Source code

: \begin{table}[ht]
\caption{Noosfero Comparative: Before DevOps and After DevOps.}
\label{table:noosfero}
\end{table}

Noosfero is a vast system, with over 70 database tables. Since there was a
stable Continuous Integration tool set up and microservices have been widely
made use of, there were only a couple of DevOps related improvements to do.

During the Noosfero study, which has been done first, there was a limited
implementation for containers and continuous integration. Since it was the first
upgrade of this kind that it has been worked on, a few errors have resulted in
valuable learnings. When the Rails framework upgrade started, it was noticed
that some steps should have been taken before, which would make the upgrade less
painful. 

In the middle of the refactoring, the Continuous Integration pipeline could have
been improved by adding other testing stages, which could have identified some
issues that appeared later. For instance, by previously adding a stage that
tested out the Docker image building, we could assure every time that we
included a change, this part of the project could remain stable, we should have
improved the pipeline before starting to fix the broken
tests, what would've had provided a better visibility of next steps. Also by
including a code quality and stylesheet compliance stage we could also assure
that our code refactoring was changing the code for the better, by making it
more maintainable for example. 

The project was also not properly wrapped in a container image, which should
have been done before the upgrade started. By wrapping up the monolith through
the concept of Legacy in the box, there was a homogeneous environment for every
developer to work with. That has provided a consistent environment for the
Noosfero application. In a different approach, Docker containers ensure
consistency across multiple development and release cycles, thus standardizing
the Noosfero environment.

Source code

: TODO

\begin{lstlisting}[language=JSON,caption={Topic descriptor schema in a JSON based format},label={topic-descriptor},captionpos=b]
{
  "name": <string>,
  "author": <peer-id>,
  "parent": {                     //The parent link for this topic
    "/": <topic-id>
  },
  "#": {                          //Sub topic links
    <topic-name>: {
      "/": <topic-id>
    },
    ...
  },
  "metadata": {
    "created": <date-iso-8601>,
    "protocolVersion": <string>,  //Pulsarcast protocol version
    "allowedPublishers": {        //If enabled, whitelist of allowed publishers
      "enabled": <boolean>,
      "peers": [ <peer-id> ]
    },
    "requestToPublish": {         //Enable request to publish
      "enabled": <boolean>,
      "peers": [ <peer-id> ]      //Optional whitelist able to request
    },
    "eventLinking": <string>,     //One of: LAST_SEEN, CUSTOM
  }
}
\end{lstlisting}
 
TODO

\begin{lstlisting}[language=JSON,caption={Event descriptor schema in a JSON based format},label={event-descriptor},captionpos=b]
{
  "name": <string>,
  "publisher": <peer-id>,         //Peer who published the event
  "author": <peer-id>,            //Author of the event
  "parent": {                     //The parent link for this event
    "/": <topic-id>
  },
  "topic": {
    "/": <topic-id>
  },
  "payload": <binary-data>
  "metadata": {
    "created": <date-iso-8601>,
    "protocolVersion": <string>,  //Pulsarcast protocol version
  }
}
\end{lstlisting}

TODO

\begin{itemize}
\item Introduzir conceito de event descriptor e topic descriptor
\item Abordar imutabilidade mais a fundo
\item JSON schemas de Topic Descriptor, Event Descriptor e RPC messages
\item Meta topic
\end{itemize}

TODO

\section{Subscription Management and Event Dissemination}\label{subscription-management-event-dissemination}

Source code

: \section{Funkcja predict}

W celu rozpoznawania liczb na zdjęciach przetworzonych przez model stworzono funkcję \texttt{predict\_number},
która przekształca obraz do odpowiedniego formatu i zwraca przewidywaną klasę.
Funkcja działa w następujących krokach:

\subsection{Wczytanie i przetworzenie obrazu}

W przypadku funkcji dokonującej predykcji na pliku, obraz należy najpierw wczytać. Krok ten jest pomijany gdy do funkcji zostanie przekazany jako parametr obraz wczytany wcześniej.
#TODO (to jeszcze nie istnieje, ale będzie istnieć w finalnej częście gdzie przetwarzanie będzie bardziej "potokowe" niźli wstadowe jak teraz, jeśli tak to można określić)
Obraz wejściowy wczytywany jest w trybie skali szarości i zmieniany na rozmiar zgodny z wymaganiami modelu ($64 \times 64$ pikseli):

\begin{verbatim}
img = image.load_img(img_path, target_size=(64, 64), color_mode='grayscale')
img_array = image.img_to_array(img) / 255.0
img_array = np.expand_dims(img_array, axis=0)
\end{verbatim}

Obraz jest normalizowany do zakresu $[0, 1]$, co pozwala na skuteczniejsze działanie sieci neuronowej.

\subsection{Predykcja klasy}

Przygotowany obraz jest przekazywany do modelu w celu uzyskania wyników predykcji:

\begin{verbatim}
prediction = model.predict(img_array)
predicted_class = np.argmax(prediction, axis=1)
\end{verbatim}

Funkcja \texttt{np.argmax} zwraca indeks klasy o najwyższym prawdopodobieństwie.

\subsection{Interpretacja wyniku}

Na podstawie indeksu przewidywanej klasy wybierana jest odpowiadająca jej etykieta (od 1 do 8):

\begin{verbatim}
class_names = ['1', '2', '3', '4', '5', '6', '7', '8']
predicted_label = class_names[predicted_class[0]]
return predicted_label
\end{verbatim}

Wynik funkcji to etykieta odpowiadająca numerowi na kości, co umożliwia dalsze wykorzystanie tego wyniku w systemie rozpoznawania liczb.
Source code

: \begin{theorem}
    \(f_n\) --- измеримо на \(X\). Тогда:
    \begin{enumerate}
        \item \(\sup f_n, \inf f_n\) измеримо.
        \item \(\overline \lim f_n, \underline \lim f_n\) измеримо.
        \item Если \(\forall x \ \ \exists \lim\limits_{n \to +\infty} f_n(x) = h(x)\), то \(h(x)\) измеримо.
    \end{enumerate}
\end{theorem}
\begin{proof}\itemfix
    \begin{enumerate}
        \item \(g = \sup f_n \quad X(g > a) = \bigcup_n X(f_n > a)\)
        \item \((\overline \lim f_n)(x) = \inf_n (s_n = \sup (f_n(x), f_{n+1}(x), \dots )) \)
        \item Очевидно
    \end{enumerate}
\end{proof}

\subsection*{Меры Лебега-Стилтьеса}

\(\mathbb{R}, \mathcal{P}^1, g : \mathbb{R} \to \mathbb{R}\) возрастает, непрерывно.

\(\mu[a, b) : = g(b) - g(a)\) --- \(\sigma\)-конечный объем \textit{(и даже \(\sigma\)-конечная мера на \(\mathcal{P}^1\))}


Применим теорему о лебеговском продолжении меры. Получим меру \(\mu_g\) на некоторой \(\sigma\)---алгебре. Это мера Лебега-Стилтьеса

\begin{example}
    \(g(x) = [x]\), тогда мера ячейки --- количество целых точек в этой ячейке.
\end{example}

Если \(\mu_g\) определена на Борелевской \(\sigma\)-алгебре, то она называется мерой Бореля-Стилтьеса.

» ASSIGNED TASK
Give all of the entries again, exactly.

» SOLUTION
Source code

: \begin{table}[ht]
\caption{Noosfero Comparative: Before DevOps and After DevOps.}
\label{table:noosfero}
\end{table}

Noosfero is a vast system, with over 70 database tables. Since there was a
stable Continuous Integration tool set up and microservices have been widely
made use of, there were only a couple of DevOps related improvements to do.

During the Noosfero study, which has been done first, there was a limited
implementation for containers and continuous integration. Since it was the first
upgrade of this kind that it has been worked on, a few errors have resulted in
valuable learnings. When the Rails framework upgrade started, it was noticed
that some steps should have been taken before, which would make the upgrade less
painful. 

In the middle of the refactoring, the Continuous Integration pipeline could have
been improved by adding other testing stages, which could have identified some
issues that appeared later. For instance, by previously adding a stage that
tested out the Docker image building, we could assure every time that we
included a change, this part of the project could remain stable, we should have
improved the pipeline before starting to fix the broken
tests, what would've had provided a better visibility of next steps. Also by
including a code quality and stylesheet compliance stage we could also assure
that our code refactoring was changing the code for the better, by making it
more maintainable for example. 

The project was also not properly wrapped in a container image, which should
have been done before the upgrade started. By wrapping up the monolith through
the concept of Legacy in the box, there was a homogeneous environment for every
developer to work with. That has provided a consistent environment for the
Noosfero application. In a different approach, Docker containers ensure
consistency across multiple development and release cycles, thus standardizing
the Noosfero environment.

Source code

: TODO

\begin{lstlisting}[language=JSON,caption={Topic descriptor schema in a JSON based format},label={topic-descriptor},captionpos=b]
{
  "name": <string>,
  "author": <peer-id>,
  "parent": {                     //The parent link for this topic
    "/": <topic-id>
  },
  "#": {                          //Sub topic links
    <topic-name>: {
      "/": <topic-id>
    },
    ...
  },
  "metadata": {
    "created": <date-iso-8601>,
    "protocolVersion": <string>,  //Pulsarcast protocol version
    "allowedPublishers": {        //If enabled, whitelist of allowed publishers
      "enabled": <boolean>,
      "peers": [ <peer-id> ]
    },
    "requestToPublish": {         //Enable request to publish
      "enabled": <boolean>,
      "peers": [ <peer-id> ]      //Optional whitelist able to request
    },
    "eventLinking": <string>,     //One of: LAST_SEEN, CUSTOM
  }
}
\end{lstlisting}
 
TODO

\begin{lstlisting}[language=JSON,caption={Event descriptor schema in a JSON based format},label={event-descriptor},captionpos=b]
{
  "name": <string>,
  "publisher": <peer-id>,         //Peer who published the event
  "author": <peer-id>,            //Author of the event
  "parent": {                     //The parent link for this event
    "/": <topic-id>
  },
  "topic": {
    "/": <topic-id>
  },
  "payload": <binary-data>
  "metadata": {
    "created": <date-iso-8601>,
    "protocolVersion": <string>,  //Pulsarcast protocol version
  }
}
\end{lstlisting}

TODO

\begin{itemize}
\item Introduzir conceito de event descriptor e topic descriptor
\item Abordar imutabilidade mais a fundo
\item JSON schemas de Topic Descriptor, Event Descriptor e RPC messages
\item Meta topic
\end{itemize}

TODO

\section{Subscription Management and Event Dissemination}\label{subscription-management-event-dissemination}

Source code

: \section{Funkcja predict}

W celu rozpoznawania liczb na zdjęciach przetworzonych przez model stworzono funkcję \texttt{predict\_number},
która przekształca obraz do odpowiedniego formatu i zwraca przewidywaną klasę.
Funkcja działa w następujących krokach:

\subsection{Wczytanie i przetworzenie obrazu}

W przypadku funkcji dokonującej predykcji na pliku, obraz należy najpierw wczytać. Krok ten jest pomijany gdy do funkcji zostanie przekazany jako parametr obraz wczytany wcześniej.
#TODO (to jeszcze nie istnieje, ale będzie istnieć w finalnej częście gdzie przetwarzanie będzie bardziej "potokowe" niźli wstadowe jak teraz, jeśli tak to można określić)
Obraz wejściowy wczytywany jest w trybie skali szarości i zmieniany na rozmiar zgodny z wymaganiami modelu ($64 \times 64$ pikseli):

\begin{verbatim}
img = image.load_img(img_path, target_size=(64, 64), color_mode='grayscale')
img_array = image.img_to_array(img) / 255.0
img_array = np.expand_dims(img_array, axis=0)
\end{verbatim}

Obraz jest normalizowany do zakresu $[0, 1]$, co pozwala na skuteczniejsze działanie sieci neuronowej.

\subsection{Predykcja klasy}

Przygotowany obraz jest przekazywany do modelu w celu uzyskania wyników predykcji:

\begin{verbatim}
prediction = model.predict(img_array)
predicted_class = np.argmax(prediction, axis=1)
\end{verbatim}

Funkcja \texttt{np.argmax} zwraca indeks klasy o najwyższym prawdopodobieństwie.

\subsection{Interpretacja wyniku}

Na podstawie indeksu przewidywanej klasy wybierana jest odpowiadająca jej etykieta (od 1 do 8):

\begin{verbatim}
class_names = ['1', '2', '3', '4', '5', '6', '7', '8']
predicted_label = class_names[predicted_class[0]]
return predicted_label
\end{verbatim}

Wynik funkcji to etykieta odpowiadająca numerowi na kości, co umożliwia dalsze wykorzystanie tego wyniku w systemie rozpoznawania liczb.
Source code

: \begin{theorem}
    \(f_n\) --- измеримо на \(X\). Тогда:
    \begin{enumerate}
        \item \(\sup f_n, \inf f_n\) измеримо.
        \item \(\overline \lim f_n, \underline \lim f_n\) измеримо.
        \item Если \(\forall x \ \ \exists \lim\limits_{n \to +\infty} f_n(x) = h(x)\), то \(h(x)\) измеримо.
    \end{enumerate}
\end{theorem}
\begin{proof}\itemfix
    \begin{enumerate}
        \item \(g = \sup f_n \quad X(g > a) = \bigcup_n X(f_n > a)\)
        \item \((\overline \lim f_n)(x) = \inf_n (s_n = \sup (f_n(x), f_{n+1}(x), \dots )) \)
        \item Очевидно
    \end{enumerate}
\end{proof}

\subsection*{Меры Лебега-Стилтьеса}

\(\mathbb{R}, \mathcal{P}^1, g : \mathbb{R} \to \mathbb{R}\) возрастает, непрерывно.

\(\mu[a, b) : = g(b) - g(a)\) --- \(\sigma\)-конечный объем \textit{(и даже \(\sigma\)-конечная мера на \(\mathcal{P}^1\))}


Применим теорему о лебеговском продолжении меры. Получим меру \(\mu_g\) на некоторой \(\sigma\)---алгебре. Это мера Лебега-Стилтьеса

\begin{example}
    \(g(x) = [x]\), тогда мера ячейки --- количество целых точек в этой ячейке.
\end{example}

Если \(\mu_g\) определена на Борелевской \(\sigma\)-алгебре, то она называется мерой Бореля-Стилтьеса.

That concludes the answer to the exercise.